SQL Server Execution Times:
CPU time = 235 ms, elapsed time = 327 ms.
I think the figures speak for themselves ! Sub-second response and because all columns are part of the index, a broad range of questions can be satisfied by this single index.
The traditional (compressed) non-clustered index takes up around 208 MB whereas the Columnstore Index comes in a little less at 194 MB so speed and storage efficiency, further compounded when you take into account the potential additional indexes the warehouse may require.
So, the downsides? Columnstore indexes render the table read-only. In order to to update the table you either need to drop and re-create the index or employ a partition switching approach. The other notable disadvantage, consistently witnessed during my tests, is the columnstore index takes longer to build. The traditional non-clustered index took approximately 21 seconds to build whereas the columnstore took approximately 1 minute 49 seconds. Remember though, you only need one columnstore index to satisfy many queries so that’s potentially not a fair comparison.

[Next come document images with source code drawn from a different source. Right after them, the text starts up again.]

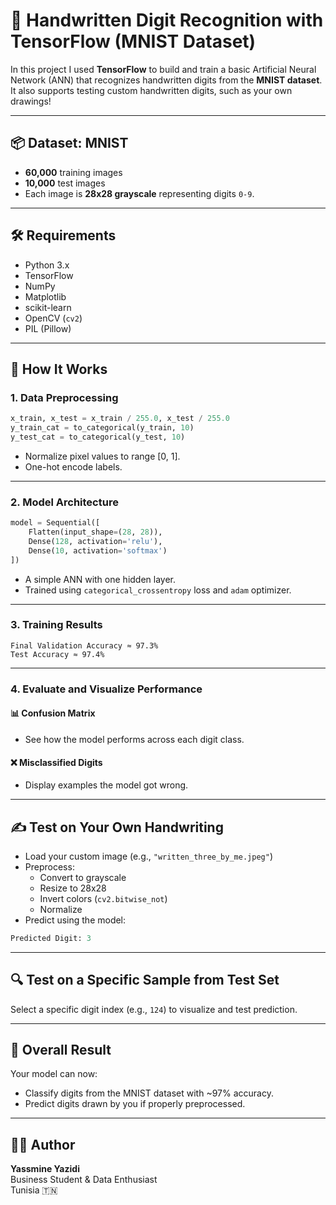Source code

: # 🧠 Handwritten Digit Recognition with TensorFlow (MNIST Dataset)

In this project I used **TensorFlow** to build and train a basic Artificial Neural Network (ANN) that recognizes handwritten digits from the **MNIST dataset**. It also supports testing custom handwritten digits, such as your own drawings!

---

## 📦 Dataset: MNIST

- **60,000** training images
- **10,000** test images  
- Each image is **28x28 grayscale** representing digits `0-9`.

---

## 🛠️ Requirements

- Python 3.x
- TensorFlow
- NumPy
- Matplotlib
- scikit-learn
- OpenCV (`cv2`)
- PIL (Pillow)

---

## 🚀 How It Works

### 1. **Data Preprocessing**
```python
x_train, x_test = x_train / 255.0, x_test / 255.0
y_train_cat = to_categorical(y_train, 10)
y_test_cat = to_categorical(y_test, 10)
```
- Normalize pixel values to range [0, 1].
- One-hot encode labels.

---

### 2. **Model Architecture**
```python
model = Sequential([
    Flatten(input_shape=(28, 28)),
    Dense(128, activation='relu'),
    Dense(10, activation='softmax')
])
```

- A simple ANN with one hidden layer.
- Trained using `categorical_crossentropy` loss and `adam` optimizer.

---

### 3. **Training Results**
```text
Final Validation Accuracy ≈ 97.3%
Test Accuracy ≈ 97.4%
```

---

### 4. **Evaluate and Visualize Performance**

#### 📊 Confusion Matrix
- See how the model performs across each digit class.

#### ❌ Misclassified Digits
- Display examples the model got wrong.

---

## ✍️ Test on Your Own Handwriting

- Load your custom image (e.g., `"written_three_by_me.jpeg"`) 
- Preprocess:
  - Convert to grayscale
  - Resize to 28x28
  - Invert colors (`cv2.bitwise_not`)
  - Normalize
- Predict using the model:
```python
Predicted Digit: 3
```

---

## 🔍 Test on a Specific Sample from Test Set

Select a specific digit index (e.g., `124`) to visualize and test prediction.

---

## 🥳  Overall Result

Your model can now:
- Classify digits from the MNIST dataset with ~97% accuracy.
- Predict digits drawn by you if properly preprocessed.
---
## 👩‍💻 Author

**Yassmine Yazidi**  
Business Student & Data Enthusiast  
Tunisia 🇹🇳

If you don’t notice a huge difference between a table scan and a Columnstore Index Scan, check the Actual Execution Mode of the Columnstore Index Scan. This should be set to Batch, not Row.
If the Actual Execution Mode is reporting Row then your query cannot run in parallel:
- Ensure, if running via Hyper-V, you have assigned more than one processor to the image.

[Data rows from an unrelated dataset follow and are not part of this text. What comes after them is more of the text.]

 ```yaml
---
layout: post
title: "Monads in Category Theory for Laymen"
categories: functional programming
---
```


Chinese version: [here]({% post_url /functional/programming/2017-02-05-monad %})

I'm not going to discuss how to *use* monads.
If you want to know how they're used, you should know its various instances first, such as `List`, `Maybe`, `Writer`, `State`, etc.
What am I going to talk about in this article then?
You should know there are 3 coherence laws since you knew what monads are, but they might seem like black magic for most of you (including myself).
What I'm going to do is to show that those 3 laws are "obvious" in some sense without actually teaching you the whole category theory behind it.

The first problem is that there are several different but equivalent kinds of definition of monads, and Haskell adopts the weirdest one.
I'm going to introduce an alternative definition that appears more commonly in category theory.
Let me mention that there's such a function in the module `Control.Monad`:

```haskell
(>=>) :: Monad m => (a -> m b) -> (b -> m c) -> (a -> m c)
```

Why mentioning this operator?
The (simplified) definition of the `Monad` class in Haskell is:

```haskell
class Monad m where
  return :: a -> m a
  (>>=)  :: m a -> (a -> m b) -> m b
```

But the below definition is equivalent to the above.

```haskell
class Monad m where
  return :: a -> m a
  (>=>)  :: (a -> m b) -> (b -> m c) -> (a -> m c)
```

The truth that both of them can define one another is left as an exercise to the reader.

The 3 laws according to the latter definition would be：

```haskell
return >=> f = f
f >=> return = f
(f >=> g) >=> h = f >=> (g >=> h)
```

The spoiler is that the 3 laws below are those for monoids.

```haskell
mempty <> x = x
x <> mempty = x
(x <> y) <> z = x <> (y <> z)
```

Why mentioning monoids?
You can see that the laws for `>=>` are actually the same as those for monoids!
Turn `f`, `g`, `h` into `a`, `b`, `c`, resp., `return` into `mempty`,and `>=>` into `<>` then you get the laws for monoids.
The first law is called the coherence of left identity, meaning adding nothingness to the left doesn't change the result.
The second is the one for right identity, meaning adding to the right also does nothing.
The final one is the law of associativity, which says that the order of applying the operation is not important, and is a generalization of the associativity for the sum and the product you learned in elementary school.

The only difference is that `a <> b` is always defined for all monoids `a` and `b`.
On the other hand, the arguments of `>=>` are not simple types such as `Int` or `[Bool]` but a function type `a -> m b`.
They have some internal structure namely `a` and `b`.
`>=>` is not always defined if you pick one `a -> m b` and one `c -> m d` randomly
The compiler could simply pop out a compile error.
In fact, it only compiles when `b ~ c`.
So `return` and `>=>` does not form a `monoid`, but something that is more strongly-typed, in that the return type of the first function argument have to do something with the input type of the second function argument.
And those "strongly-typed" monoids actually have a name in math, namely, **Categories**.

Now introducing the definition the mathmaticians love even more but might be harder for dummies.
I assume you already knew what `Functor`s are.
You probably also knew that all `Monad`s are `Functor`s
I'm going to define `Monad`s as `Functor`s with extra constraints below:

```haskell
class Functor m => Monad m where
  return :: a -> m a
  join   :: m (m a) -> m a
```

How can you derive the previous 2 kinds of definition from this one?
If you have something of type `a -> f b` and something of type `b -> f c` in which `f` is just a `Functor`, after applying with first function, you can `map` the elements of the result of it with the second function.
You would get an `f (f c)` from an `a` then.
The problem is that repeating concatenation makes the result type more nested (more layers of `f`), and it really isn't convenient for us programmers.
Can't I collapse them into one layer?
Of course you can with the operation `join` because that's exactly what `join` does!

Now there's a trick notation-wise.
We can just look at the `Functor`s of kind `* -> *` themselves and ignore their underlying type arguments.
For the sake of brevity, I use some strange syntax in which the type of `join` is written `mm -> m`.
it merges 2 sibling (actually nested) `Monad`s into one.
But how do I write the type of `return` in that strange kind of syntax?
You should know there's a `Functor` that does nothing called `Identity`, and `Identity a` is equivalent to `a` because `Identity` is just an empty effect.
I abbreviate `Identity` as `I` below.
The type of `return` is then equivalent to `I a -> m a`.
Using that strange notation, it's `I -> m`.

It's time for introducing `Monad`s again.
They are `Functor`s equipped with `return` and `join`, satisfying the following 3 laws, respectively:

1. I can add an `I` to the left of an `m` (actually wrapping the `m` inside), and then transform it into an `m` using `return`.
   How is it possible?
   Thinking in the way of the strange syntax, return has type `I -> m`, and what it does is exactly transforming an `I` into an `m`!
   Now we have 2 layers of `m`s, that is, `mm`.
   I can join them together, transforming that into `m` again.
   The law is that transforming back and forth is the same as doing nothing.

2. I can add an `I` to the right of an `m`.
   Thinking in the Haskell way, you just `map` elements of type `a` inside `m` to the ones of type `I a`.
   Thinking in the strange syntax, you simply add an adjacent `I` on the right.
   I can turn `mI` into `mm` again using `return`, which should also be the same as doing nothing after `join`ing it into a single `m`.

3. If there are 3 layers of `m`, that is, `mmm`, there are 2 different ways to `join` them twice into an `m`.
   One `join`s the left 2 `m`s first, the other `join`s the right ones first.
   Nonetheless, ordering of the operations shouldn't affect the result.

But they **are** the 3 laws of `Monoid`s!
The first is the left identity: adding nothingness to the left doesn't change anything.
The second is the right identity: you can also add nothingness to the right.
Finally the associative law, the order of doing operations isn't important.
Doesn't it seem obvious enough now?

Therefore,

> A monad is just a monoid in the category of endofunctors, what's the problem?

- Ensure the Server Property ‘Max Degee of Parallelism’ is not set to 1.
Summary In summary, for warehousing workloads, a columnstore index is a great addition to the database engine with significant performance improvements even on reasonably small data sets. It will re-define the ‘index-light’ approach that the SQL Server Fast Track Data Warehouse methodology champions and help simplify warehouse based performance tuning activities. Will it work in every scenario? I very much doubt it, but it’s a good place to start until we get to experience it live in the field.